The go macro in core.async transforms linear code into a series of callbacks to attach to channels. Those callbacks close over any required data. Because of this transformation channels become what keep references alive. As long as channel C is alive, it references callback F, which references data D, etc. alts! attaches a single callback to multiple channels. This means that ultimately the lifetime of any closed over data in your go blocks is the longest lifetime of a channel used in an alts!, regardless of if the alts! actually selects that channel.
This example go block loops receiving some large value, then waits for either a read-to-write signal, or a one hour timeout. If the read-to-write signal comes it writes the large value to a file, then recurs, if the timeout occurs it recurs. After macroexpansion when the alts! actually runs, what happens is the same callback is attached to both the timeout channel and the read-to-write channel. This callback closes over the large value. Even if the read-to-write signal is chosen by the alt, and the write is executed and the code loops, the timeout is still ticking away for an hour, holding a reference to the callback which is holding a reference to large value.

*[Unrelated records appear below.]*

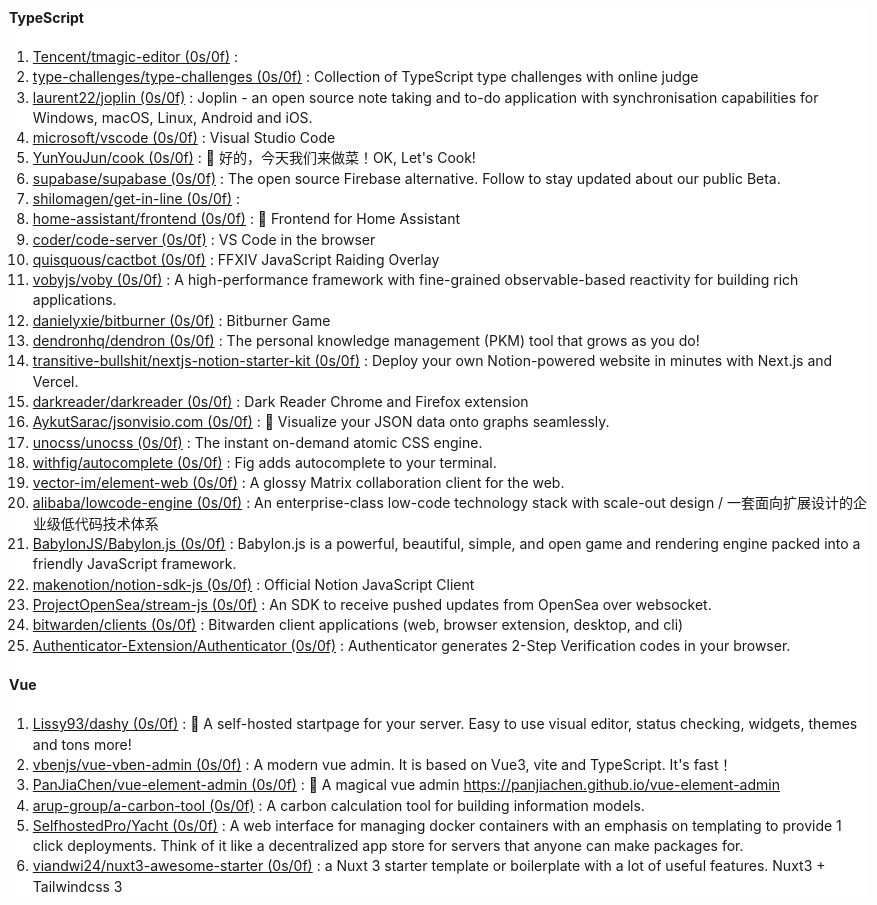 #### TypeScript
1. [Tencent/tmagic-editor (0s/0f)](https://github.com/Tencent/tmagic-editor) : 
2. [type-challenges/type-challenges (0s/0f)](https://github.com/type-challenges/type-challenges) : Collection of TypeScript type challenges with online judge
3. [laurent22/joplin (0s/0f)](https://github.com/laurent22/joplin) : Joplin - an open source note taking and to-do application with synchronisation capabilities for Windows, macOS, Linux, Android and iOS.
4. [microsoft/vscode (0s/0f)](https://github.com/microsoft/vscode) : Visual Studio Code
5. [YunYouJun/cook (0s/0f)](https://github.com/YunYouJun/cook) : 🍲 好的，今天我们来做菜！OK, Let's Cook!
6. [supabase/supabase (0s/0f)](https://github.com/supabase/supabase) : The open source Firebase alternative. Follow to stay updated about our public Beta.
7. [shilomagen/get-in-line (0s/0f)](https://github.com/shilomagen/get-in-line) : 
8. [home-assistant/frontend (0s/0f)](https://github.com/home-assistant/frontend) : 🍭 Frontend for Home Assistant
9. [coder/code-server (0s/0f)](https://github.com/coder/code-server) : VS Code in the browser
10. [quisquous/cactbot (0s/0f)](https://github.com/quisquous/cactbot) : FFXIV JavaScript Raiding Overlay
11. [vobyjs/voby (0s/0f)](https://github.com/vobyjs/voby) : A high-performance framework with fine-grained observable-based reactivity for building rich applications.
12. [danielyxie/bitburner (0s/0f)](https://github.com/danielyxie/bitburner) : Bitburner Game
13. [dendronhq/dendron (0s/0f)](https://github.com/dendronhq/dendron) : The personal knowledge management (PKM) tool that grows as you do!
14. [transitive-bullshit/nextjs-notion-starter-kit (0s/0f)](https://github.com/transitive-bullshit/nextjs-notion-starter-kit) : Deploy your own Notion-powered website in minutes with Next.js and Vercel.
15. [darkreader/darkreader (0s/0f)](https://github.com/darkreader/darkreader) : Dark Reader Chrome and Firefox extension
16. [AykutSarac/jsonvisio.com (0s/0f)](https://github.com/AykutSarac/jsonvisio.com) : 🧩 Visualize your JSON data onto graphs seamlessly.
17. [unocss/unocss (0s/0f)](https://github.com/unocss/unocss) : The instant on-demand atomic CSS engine.
18. [withfig/autocomplete (0s/0f)](https://github.com/withfig/autocomplete) : Fig adds autocomplete to your terminal.
19. [vector-im/element-web (0s/0f)](https://github.com/vector-im/element-web) : A glossy Matrix collaboration client for the web.
20. [alibaba/lowcode-engine (0s/0f)](https://github.com/alibaba/lowcode-engine) : An enterprise-class low-code technology stack with scale-out design / 一套面向扩展设计的企业级低代码技术体系
21. [BabylonJS/Babylon.js (0s/0f)](https://github.com/BabylonJS/Babylon.js) : Babylon.js is a powerful, beautiful, simple, and open game and rendering engine packed into a friendly JavaScript framework.
22. [makenotion/notion-sdk-js (0s/0f)](https://github.com/makenotion/notion-sdk-js) : Official Notion JavaScript Client
23. [ProjectOpenSea/stream-js (0s/0f)](https://github.com/ProjectOpenSea/stream-js) : An SDK to receive pushed updates from OpenSea over websocket.
24. [bitwarden/clients (0s/0f)](https://github.com/bitwarden/clients) : Bitwarden client applications (web, browser extension, desktop, and cli)
25. [Authenticator-Extension/Authenticator (0s/0f)](https://github.com/Authenticator-Extension/Authenticator) : Authenticator generates 2-Step Verification codes in your browser.

#### Vue
1. [Lissy93/dashy (0s/0f)](https://github.com/Lissy93/dashy) : 🚀 A self-hosted startpage for your server. Easy to use visual editor, status checking, widgets, themes and tons more!
2. [vbenjs/vue-vben-admin (0s/0f)](https://github.com/vbenjs/vue-vben-admin) : A modern vue admin. It is based on Vue3, vite and TypeScript. It's fast！
3. [PanJiaChen/vue-element-admin (0s/0f)](https://github.com/PanJiaChen/vue-element-admin) : 🎉 A magical vue admin https://panjiachen.github.io/vue-element-admin
4. [arup-group/a-carbon-tool (0s/0f)](https://github.com/arup-group/a-carbon-tool) : A carbon calculation tool for building information models.
5. [SelfhostedPro/Yacht (0s/0f)](https://github.com/SelfhostedPro/Yacht) : A web interface for managing docker containers with an emphasis on templating to provide 1 click deployments. Think of it like a decentralized app store for servers that anyone can make packages for.
6. [viandwi24/nuxt3-awesome-starter (0s/0f)](https://github.com/viandwi24/nuxt3-awesome-starter) : a Nuxt 3 starter template or boilerplate with a lot of useful features. Nuxt3 + Tailwindcss 3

This leads to extra gc pressure which leads to high cpu load which leads to tickets like which is asking for a non-shared timeout channel, so they can close it and release the reference it has to the callback.
I believe the correct solution is for alts! to clear the reference to the callback once it has chosen an alternative.
The attached async-234-test.clj is some code that demonstrates the leak. It effectively runs a loop in a kind of complicated way, allocating 10M every time through the loop, waiting on a long and short timer, and the 10M is leaked everytime as it goes through the loop because it is kept in memory by the long timer.
The code prints out the heap usage once a second as it runs.
alts-memory.png is a graph showing the difference running the test code with a patched and unpatched core.async. The patched version still has a slight leak, which I suspect is the various bookkeeping bits of timeouts. Those still exist and are ticking away with out a way to get rid of them.
I don't think it is possible to automatically get rid of those booking structures without some substantial retooling of core.async internals.
0002-ASYNC-234-add-a-nack-mechanism.patch builds on 0001-ASYNC-234-reduce-leaked-memory-on-alts-not-taken.patch
0001-ASYNC-234-reduce-leaked-memory-on-alts-not-taken.patch does as much clearing of memory as it can using existing mechanisms.
0002-ASYNC-234-add-a-nack-mechanism.patch adds a new `nack` mechanism (not used yet) which can be used to immediately signal to channels that a handler is no longer active, allowing for any resource clean up
0003-ASYNC-234-timeout2.patch builds on the nack mechanism from 0002.
0003 adds a new timeout2 function.
timeout2 provides the same interface as timeout, but internally is
implemented rather differently. It returns a custom ReadPort which
doesn't add any references to the global timeouts-queue unless a
handler is register (via take!). The handler goes on the
timeouts-queue directly, and the NackableHandler protocol is used to
remove any handlers from the queue that become inactive before being
updated 0002 and 0003 to remove a call to satisfies?